Hungarian politician (1933–2023)

Imre Mécs (4 September 1933 – 19 January 2023) was a Hungarian politician. Following the Hungarian Revolution of 1956, he was sentenced to death, then his sentence was mitigated to a prison sentence. He was released in 1963 and worked as an electrical engineer. Later he became a founding member of the Alliance of Free Democrats (SZDSZ). He was elected on the SZDSZ party ticket to the Hungarian Parliament in 1990 and served several consecutive terms. Over differences with his party, he quit SZDSZ and was elected on the Hungarian Socialist Party (MSZP) ticket (but not a member of) in 2006. He did not manage to win a seat in the 2010 elections, ending his parliamentary career. In January 2011 he rejoined his old party, SZDSZ.

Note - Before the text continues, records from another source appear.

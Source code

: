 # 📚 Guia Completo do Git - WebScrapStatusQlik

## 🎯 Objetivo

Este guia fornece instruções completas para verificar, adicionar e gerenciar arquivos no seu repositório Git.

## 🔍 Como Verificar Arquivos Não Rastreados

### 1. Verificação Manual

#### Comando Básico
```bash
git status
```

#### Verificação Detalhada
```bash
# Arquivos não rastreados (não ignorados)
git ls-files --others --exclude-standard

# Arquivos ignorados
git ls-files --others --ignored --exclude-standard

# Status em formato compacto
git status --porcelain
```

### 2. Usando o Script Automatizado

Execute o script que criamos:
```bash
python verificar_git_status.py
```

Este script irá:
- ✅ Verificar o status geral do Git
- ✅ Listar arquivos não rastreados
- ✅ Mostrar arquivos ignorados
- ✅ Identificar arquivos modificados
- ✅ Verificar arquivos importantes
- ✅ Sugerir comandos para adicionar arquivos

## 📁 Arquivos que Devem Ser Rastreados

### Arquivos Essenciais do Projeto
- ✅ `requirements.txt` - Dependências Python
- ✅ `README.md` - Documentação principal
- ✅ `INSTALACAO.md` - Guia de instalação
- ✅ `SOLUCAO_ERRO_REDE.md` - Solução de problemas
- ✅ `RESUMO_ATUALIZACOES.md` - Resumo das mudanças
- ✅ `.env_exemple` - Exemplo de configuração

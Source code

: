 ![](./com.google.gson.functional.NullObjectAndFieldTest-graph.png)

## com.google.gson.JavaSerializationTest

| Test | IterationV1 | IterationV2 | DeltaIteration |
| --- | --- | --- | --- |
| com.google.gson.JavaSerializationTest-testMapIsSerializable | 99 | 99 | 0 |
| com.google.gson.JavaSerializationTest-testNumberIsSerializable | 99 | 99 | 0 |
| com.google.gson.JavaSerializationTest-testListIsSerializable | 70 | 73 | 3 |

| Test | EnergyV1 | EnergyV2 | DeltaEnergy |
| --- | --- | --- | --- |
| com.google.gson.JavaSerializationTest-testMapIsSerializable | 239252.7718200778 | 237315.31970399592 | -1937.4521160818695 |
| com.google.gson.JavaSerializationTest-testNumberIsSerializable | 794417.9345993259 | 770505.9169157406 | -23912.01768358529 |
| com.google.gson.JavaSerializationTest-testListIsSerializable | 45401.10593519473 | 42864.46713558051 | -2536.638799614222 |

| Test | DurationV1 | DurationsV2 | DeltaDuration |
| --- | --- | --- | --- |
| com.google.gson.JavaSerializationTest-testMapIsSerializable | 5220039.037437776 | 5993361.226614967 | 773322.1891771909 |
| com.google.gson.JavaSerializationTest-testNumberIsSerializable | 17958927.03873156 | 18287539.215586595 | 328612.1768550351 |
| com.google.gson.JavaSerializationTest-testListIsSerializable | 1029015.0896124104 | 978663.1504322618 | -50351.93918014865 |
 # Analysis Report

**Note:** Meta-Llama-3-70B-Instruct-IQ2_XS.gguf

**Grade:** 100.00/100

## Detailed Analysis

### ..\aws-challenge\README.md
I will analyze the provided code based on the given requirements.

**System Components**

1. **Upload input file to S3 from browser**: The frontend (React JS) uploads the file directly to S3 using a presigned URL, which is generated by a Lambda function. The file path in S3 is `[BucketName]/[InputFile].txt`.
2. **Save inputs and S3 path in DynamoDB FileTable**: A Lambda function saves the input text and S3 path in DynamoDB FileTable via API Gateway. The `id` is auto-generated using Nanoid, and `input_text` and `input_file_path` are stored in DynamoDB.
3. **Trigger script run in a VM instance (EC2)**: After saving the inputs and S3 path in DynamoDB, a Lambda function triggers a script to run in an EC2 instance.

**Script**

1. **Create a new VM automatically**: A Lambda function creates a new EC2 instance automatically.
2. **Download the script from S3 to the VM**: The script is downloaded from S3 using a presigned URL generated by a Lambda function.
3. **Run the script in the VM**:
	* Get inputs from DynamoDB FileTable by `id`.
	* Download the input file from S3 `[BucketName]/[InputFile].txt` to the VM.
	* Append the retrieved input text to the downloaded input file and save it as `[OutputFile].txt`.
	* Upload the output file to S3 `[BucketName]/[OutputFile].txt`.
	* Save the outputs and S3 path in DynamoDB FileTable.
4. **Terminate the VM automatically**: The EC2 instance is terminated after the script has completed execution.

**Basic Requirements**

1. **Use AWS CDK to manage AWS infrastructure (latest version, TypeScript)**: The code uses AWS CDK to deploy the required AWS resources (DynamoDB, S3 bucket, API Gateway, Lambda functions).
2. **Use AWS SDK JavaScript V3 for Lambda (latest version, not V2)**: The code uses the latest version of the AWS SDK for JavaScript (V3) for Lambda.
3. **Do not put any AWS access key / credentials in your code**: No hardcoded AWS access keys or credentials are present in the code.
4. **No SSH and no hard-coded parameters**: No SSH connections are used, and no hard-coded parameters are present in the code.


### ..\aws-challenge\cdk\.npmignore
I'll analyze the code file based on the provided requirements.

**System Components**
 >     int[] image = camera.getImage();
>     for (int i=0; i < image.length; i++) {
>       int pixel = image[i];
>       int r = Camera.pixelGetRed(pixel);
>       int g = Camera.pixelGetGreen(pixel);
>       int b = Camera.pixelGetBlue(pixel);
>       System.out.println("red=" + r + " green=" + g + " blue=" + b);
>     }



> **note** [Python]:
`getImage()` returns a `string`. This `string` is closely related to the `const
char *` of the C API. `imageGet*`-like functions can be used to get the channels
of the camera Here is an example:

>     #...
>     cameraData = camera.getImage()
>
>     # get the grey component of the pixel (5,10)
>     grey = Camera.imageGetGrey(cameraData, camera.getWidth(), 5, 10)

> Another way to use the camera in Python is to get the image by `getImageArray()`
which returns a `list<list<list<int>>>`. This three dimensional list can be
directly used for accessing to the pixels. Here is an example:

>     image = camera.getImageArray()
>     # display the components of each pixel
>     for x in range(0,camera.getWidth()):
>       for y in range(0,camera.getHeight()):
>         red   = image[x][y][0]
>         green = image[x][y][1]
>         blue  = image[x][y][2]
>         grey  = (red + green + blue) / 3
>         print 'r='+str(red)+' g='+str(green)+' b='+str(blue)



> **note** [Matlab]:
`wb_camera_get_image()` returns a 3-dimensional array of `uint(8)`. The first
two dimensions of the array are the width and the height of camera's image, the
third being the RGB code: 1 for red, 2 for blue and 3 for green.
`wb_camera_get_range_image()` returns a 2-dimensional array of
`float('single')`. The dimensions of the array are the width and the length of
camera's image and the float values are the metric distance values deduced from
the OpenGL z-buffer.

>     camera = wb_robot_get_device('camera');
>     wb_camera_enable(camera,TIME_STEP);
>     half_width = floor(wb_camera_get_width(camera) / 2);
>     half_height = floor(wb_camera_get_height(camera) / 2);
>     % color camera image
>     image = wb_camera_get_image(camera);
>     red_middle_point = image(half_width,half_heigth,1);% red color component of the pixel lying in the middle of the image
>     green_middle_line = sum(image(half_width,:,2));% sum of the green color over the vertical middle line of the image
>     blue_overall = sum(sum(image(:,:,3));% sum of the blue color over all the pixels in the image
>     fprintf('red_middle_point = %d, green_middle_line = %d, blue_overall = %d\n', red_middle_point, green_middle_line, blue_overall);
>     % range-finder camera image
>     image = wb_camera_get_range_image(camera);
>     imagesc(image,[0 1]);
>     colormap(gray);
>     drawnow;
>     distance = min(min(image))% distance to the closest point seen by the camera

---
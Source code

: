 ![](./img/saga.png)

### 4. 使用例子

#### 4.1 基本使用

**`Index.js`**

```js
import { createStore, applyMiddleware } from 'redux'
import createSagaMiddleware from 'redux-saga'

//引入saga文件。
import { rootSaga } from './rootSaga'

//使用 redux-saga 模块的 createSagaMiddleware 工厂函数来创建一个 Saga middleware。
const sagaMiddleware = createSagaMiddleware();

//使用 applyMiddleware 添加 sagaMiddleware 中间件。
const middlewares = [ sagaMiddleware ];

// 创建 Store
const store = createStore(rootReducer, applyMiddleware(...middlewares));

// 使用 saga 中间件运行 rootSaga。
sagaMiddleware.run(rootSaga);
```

From 1994 to 1998 he was the chairman of the parliamentary committee of national defense. Until 1996 he was one of SZDSZ's leaders (ügyvivő) and he also ran for the position of SZDSZ party chairman, but his candidacy was unsuccessful. He came into some conflict with SZDSZ over the 2005 presidential election. Most of SZDSZ decided to abstain while Mécs voted for MSZP nominee Katalin Szili. Because of this vote he was later accused of disloyalty towards SZDSZ. In 2010 Mécs proposed a small change to the constitution, which still at that time referred to "the party", implying one party rule, as before the End of Communism in Hungary.

==Personal life and death==
Mécs was married twice. His second wife (since 1985) was Fruzsina Magyar. He had eight children from his two marriages - two daughters, Mónika and Anna and six sons, Imre, László, Máté, Bálint, János and Dávid.

Mécs died on 19 January 2023, at the age of 89.